A Kinder, Gentler Dubus?

When I have described Andre Dubus III in the past to people who do not know his work, I used to say, "The man writes only tragedies." He writes of the woes of the working class, treating the same topics as Raymond Carver's K-mart realism, but with an antithetical style: he weaves intricate tapestries of trouble. His best known work is probably The House of Sand and Fog, on which an acclaimed movie was based, the story of a tug of war between two families, with the house in the middle; in the end, there are no winners.


My favorite of his work is The Garden of Last Days, which alternates between the perspectives of a working class man, a stripper, and a pilot training to crash an airplane into a tower. Another work with only a kernel of hope at the end.

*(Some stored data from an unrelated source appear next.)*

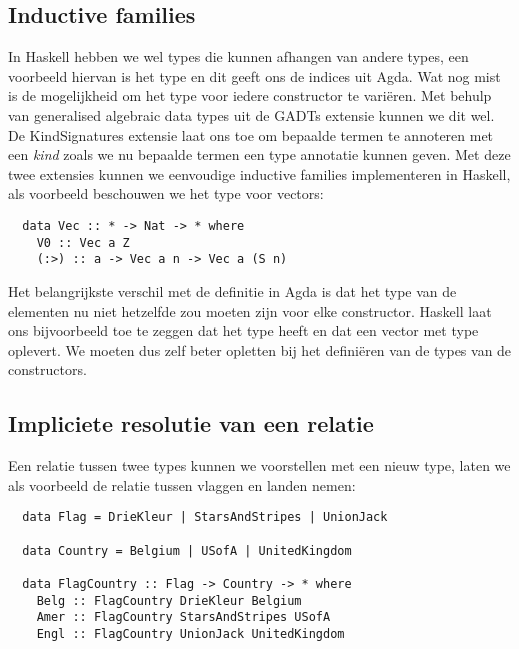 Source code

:\subsection{Inductive families}

In Haskell hebben we wel types die kunnen afhangen van andere types, een
voorbeeld hiervan is het  type en dit geeft ons de indices uit
Agda. Wat nog mist is de mogelijkheid om het type voor iedere constructor te
variëren. Met behulp van generalised algebraic data types uit de GADTs extensie
kunnen we dit wel. De KindSignatures extensie laat ons toe om bepaalde termen
te annoteren met een \emph{kind} zoals we nu bepaalde termen een type annotatie
kunnen geven. Met deze twee extensies kunnen we eenvoudige inductive families
implementeren in Haskell, als voorbeeld beschouwen we het type voor vectors:

\begin{verbatim}
  data Vec :: * -> Nat -> * where
    V0 :: Vec a Z
    (:>) :: a -> Vec a n -> Vec a (S n)
\end{verbatim}

Het belangrijkste verschil met de definitie in Agda is dat het type van de
elementen nu niet hetzelfde zou moeten zijn voor elke constructor. Haskell laat
ons bijvoorbeeld toe te zeggen dat  het type  heeft
en dat \ihask{(:>)} een vector met type  oplevert. We
moeten dus zelf beter opletten bij het definiëren van de types van de
constructors.

\subsection{Impliciete resolutie van een relatie}

Een relatie tussen twee types kunnen we voorstellen met een nieuw type, laten
we als voorbeeld de relatie tussen vlaggen en landen nemen:

\begin{verbatim}
  data Flag = DrieKleur | StarsAndStripes | UnionJack

  data Country = Belgium | USofA | UnitedKingdom

  data FlagCountry :: Flag -> Country -> * where
    Belg :: FlagCountry DrieKleur Belgium
    Amer :: FlagCountry StarsAndStripes USofA
    Engl :: FlagCountry UnionJack UnitedKingdom
\end{verbatim}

Dubus' latest work, Such Kindness, focuses on one Tom Lowe, who has indeed been laid low. First by the variable interest rate mortgage fiasco. Then by a fall from the top of a roof he was repairing. Then from oxycodone addiction as he recovered from his broken back and pelvis. Along the way he lost his wife and son. Now Tom sits, or rather lies, in his Section 8 housing unit, fretting over what he can do for his son's 20th birthday.

Then somehow Tom begins to change. He rediscovers the line between right and wrong, and determines not to cross it. He becomes more open to his neighbors. And he begins receiving small gifts of kindness. Such kindness that he must pay it forward.

Glancing through other reviews of this book, I did see the word "cloying." And perhaps Tom's story is implausible to some. But perhaps those people have not hit rock bottom, and what a gift that is. I think it's a meditation on growth and gratitude, two things we all could use.